Из-за плеча этой девушки виднелось посеревшее лицо Даши, дочери Лукерьи Лобовой. С утра она взялась горячо, а сейчас, видно, взмахивала из последних сил. На глазах ее поблескивали слезы, губы растерянно улыбались, и посвист косы звучал не так, как у других: ди-и-зи… ди-и-зи…

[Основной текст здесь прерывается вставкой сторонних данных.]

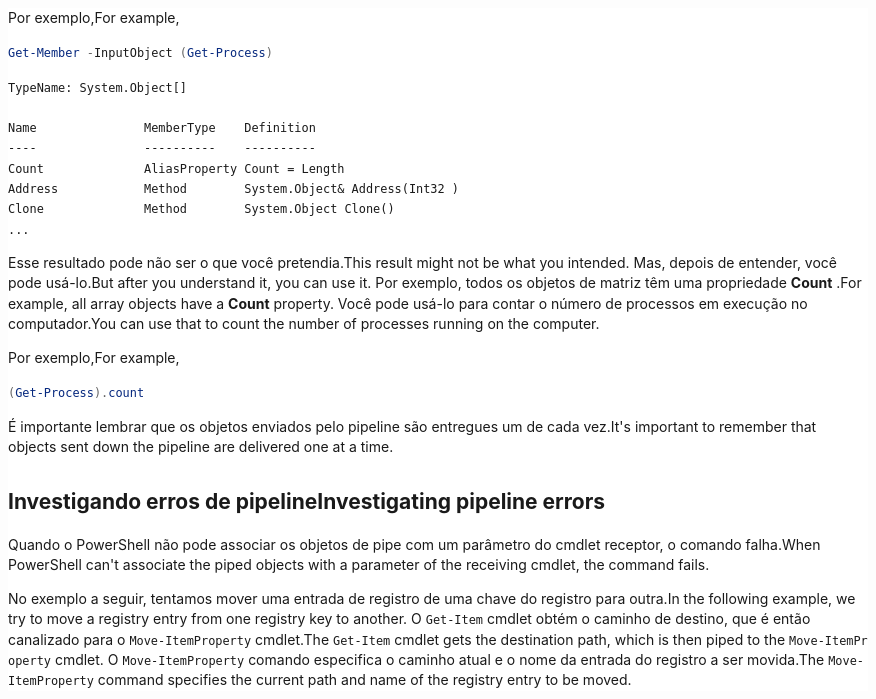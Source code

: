 <span data-ttu-id="ed401-195">Por exemplo,</span><span class="sxs-lookup"><span data-stu-id="ed401-195">For example,</span></span>

```powershell
Get-Member -InputObject (Get-Process)
```

```Output
TypeName: System.Object[]

Name               MemberType    Definition
----               ----------    ----------
Count              AliasProperty Count = Length
Address            Method        System.Object& Address(Int32 )
Clone              Method        System.Object Clone()
...
```

<span data-ttu-id="ed401-196">Esse resultado pode não ser o que você pretendia.</span><span class="sxs-lookup"><span data-stu-id="ed401-196">This result might not be what you intended.</span></span> <span data-ttu-id="ed401-197">Mas, depois de entender, você pode usá-lo.</span><span class="sxs-lookup"><span data-stu-id="ed401-197">But after you understand it, you can use it.</span></span> <span data-ttu-id="ed401-198">Por exemplo, todos os objetos de matriz têm uma propriedade **Count** .</span><span class="sxs-lookup"><span data-stu-id="ed401-198">For example, all array objects have a **Count** property.</span></span> <span data-ttu-id="ed401-199">Você pode usá-lo para contar o número de processos em execução no computador.</span><span class="sxs-lookup"><span data-stu-id="ed401-199">You can use that to count the number of processes running on the computer.</span></span>

<span data-ttu-id="ed401-200">Por exemplo,</span><span class="sxs-lookup"><span data-stu-id="ed401-200">For example,</span></span>

```powershell
(Get-Process).count
```

<span data-ttu-id="ed401-201">É importante lembrar que os objetos enviados pelo pipeline são entregues um de cada vez.</span><span class="sxs-lookup"><span data-stu-id="ed401-201">It's important to remember that objects sent down the pipeline are delivered one at a time.</span></span>

## <a name="investigating-pipeline-errors"></a><span data-ttu-id="ed401-202">Investigando erros de pipeline</span><span class="sxs-lookup"><span data-stu-id="ed401-202">Investigating pipeline errors</span></span>

<span data-ttu-id="ed401-203">Quando o PowerShell não pode associar os objetos de pipe com um parâmetro do cmdlet receptor, o comando falha.</span><span class="sxs-lookup"><span data-stu-id="ed401-203">When PowerShell can't associate the piped objects with a parameter of the receiving cmdlet, the command fails.</span></span>

<span data-ttu-id="ed401-204">No exemplo a seguir, tentamos mover uma entrada de registro de uma chave do registro para outra.</span><span class="sxs-lookup"><span data-stu-id="ed401-204">In the following example, we try to move a registry entry from one registry key to another.</span></span> <span data-ttu-id="ed401-205">O `Get-Item` cmdlet obtém o caminho de destino, que é então canalizado para o `Move-ItemProperty` cmdlet.</span><span class="sxs-lookup"><span data-stu-id="ed401-205">The `Get-Item` cmdlet gets the destination path, which is then piped to the `Move-ItemProperty` cmdlet.</span></span> <span data-ttu-id="ed401-206">O `Move-ItemProperty` comando especifica o caminho atual e o nome da entrada do registro a ser movida.</span><span class="sxs-lookup"><span data-stu-id="ed401-206">The `Move-ItemProperty` command specifies the current path and name of the registry entry to be moved.</span></span>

Рожь тоже падала не сразу, а покачивалась, как бы раздумывая.
— Даша, передохни! — крикнула Василиса Прокофьевна.
— Нет, — сердито ответила девушка и распрямила плечи.
Дзиндзи-взи… Дзиндзи-взи…
«Упорная… Сразу видать — ожерелковская. Ожерелковские все упорные», — подумала Василиса Прокофьевна, и вдруг в спине у нее словно что надломилось — хрястнуло.
— Господи, не попусти, — охнула Василиса Прокофьевна.
— Ты что, Прокофьевна? — обеспокоенно спросил Семен.